Given the reality of overdiagnosis, cancer detection is an insufficient and potentially harmful endpoint for a screening trial. Instead, we must consider the full range of possible benefits and harms associated with introducing a more sensitive screening test. A framework for conceptualizing the possible benefits and harms of screening with a standard modality 1 (eg, mammography alone) as compared with a more sensitive modality 2 (eg, mammography combined with MRI) is shown in Figure 1. If a cancer is detected with modality 2 but would have been missed at that time with modality 1, one can examine the potential outcomes if the woman had never been screened with modality 2 but had continued screening only with modality 1. The following are possible outcomes: interval cancer diagnosed later, later screen detection of cancer, and cancer would never have been diagnosed (overdiagnosis). For the first 2 outcomes, the cancer could have been diagnosed in the same stage (eg, 1 A) as with modality 2 or at a higher stage; presumably, it would be more likely to be at a higher stage with an interval than with a screen-detected cancer. For the same stage, prognosis and treatment can be assumed similar; therefore, earlier diagnosis per se can be treated as a minor harm of modality 2 (relative to 1). In the absence of clinical benefit, the earlier diagnosis of breast cancer may simply increase the time period that a patient lives with the knowledge that she has cancer and thereby possibly increase the period of anxiety. For a higher stage diagnosis, it could make the difference between dying of breast cancer (with modality 1) or not (with modality 2), clearly a major benefit of modality 2. Alternatively, the woman could survive under either modality but have more intense treatment or disease course with modality 1, thus a minor-moderate benefit of modality 2 in terms of improved quality of life. Finally, an overdiagnosed cancer is a major harm of modality 2.

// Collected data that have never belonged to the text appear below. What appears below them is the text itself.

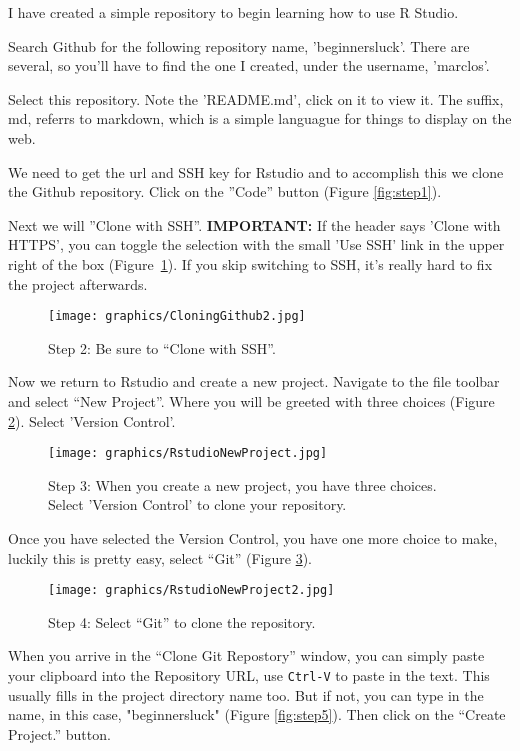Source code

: \documentclass[12pt]{../SOP4_alpha}\usepackage[]{graphicx}\usepackage[]{xcolor}
\begin{document}
\NP I have created a simple repository to begin learning how to use R Studio.

\NP Search Github for the following repository name, 'beginnersluck'. There are several, so you'll have to find the one I created, under the username, 'marclos'. 

\NP Select this repository. Note the 'README.md', click on it to view it. The suffix, md, referrs to markdown, which is a simple languague for things to display on the web.

\NP We need to get the url and SSH key for Rstudio and to accomplish this we clone the Github repository. Click on the ''Code'' button (Figure \ref{fig:step1}).


\NP Next we will ''Clone with SSH''. \textbf{IMPORTANT:} If the header says 'Clone with HTTPS', you can toggle the selection with the small 'Use SSH' link in the upper right of the box (Figure~\ref{fig:step2}). If you skip switching to SSH, it's really hard to fix the project afterwards. 

\begin{figure}[H]
\centering
\texttt{[image: graphics/CloningGithub2.jpg]}
\caption{Step 2: Be sure to ``Clone with SSH''.}
\label{fig:step2}
\end{figure}

\NP Now we return to Rstudio and create a new project. Navigate to the file toolbar and select ``New Project''. Where you will be greeted with three choices (Figure \ref{fig:step3}). Select 'Version Control'. 
\begin{figure}[H]
\centering
\texttt{[image: graphics/RstudioNewProject.jpg]}
\caption{Step 3: When you create a new project, you have three choices. Select 'Version Control' to clone your repository.}
\label{fig:step3}
\end{figure}

\NP Once you have selected the Version Control, you have one more choice to make, luckily this is pretty easy, select ``Git'' (Figure \ref{fig:step4}).

\begin{figure}[H]
\centering
\texttt{[image: graphics/RstudioNewProject2.jpg]}
\caption{Step 4: Select ``Git'' to clone the repository.}
\label{fig:step4}
\end{figure}

When you arrive in the ``Clone Git Repostory'' window, you can simply paste your clipboard into the Repository URL, use \texttt{Ctrl-V} to paste in the text. This usually fills in the project directory name too. But if not, you can type in the name, in this case, "beginnersluck" (Figure \ref{fig:step5}). Then click on the ``Create Project.'' button. 
\end{document}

Figure 1. — Consequences of earlier detection. A) With cancer present at a given age (here, 55 years), the standard modality (1) gives a negative screen, whereas the more sensitive modality (2) finds a screen-detected cancer. Alternative outcomes of what would have transpired if the woman had undergone only modality 1 screening are shown. B) Downstream consequences of the alternative outcomes are shown, as well as the net effect of using modality 2. Some scenarios (in **blue**) are relative benefits of modality 2 relative to 1, whereas others (in **red**) are potential harms.

Tumor Detection Endpoints

Unfortunately, current breast cancer screening practices are often predicated on clinical studies with tumor-detection endpoints. As seen in Table 1, of the 32 breast cancer screening trials initiated since 2010, 23 (71.8%) had the cancer detection rate, sensitivity, or area under the receiver operating characteristic curve as a primary endpoint. A large observational study from 13 academic and nonacademic breast centers showed that the addition of DBT to screening mammography decreased false-positive rates and statistically significantly increased breast cancer detection rates (2). The results of this and similar single institution studies fueled the rapid implementation of screening DBT throughout the United States (19). For women with a familial breast cancer risk, a randomized trial from the Netherlands showed that screening mammography combined with MRI detects greater numbers of cancers and those at an earlier stage when compared with screening mammography alone (3). As a consequence of this trial and observational studies with similar findings, the addition of breast MRI screening to mammography is generally recommended for women with a familial risk (20). Similarly, for women with dense breasts and a negative screening mammogram, numerous studies have shown that supplemental screening with either DBT, MRI, or ultrasound statistically significantly increases breast cancer detection rates, and supplemental screening is now widely recommended for women with dense breasts (4, 5). To further elucidate the optimal screening method for women with dense breasts, a phase II trial (ECOG-ACRIN 1141) compared abbreviated breast MRI and DBT, with rates of invasive breast cancer detection as the primary endpoint (6). Abbreviated breast MRI detected statistically significantly greater numbers of invasive breast cancers, and this was interpreted as a favorable screening outcome, supporting its use as the preferred screening method for women with dense breasts.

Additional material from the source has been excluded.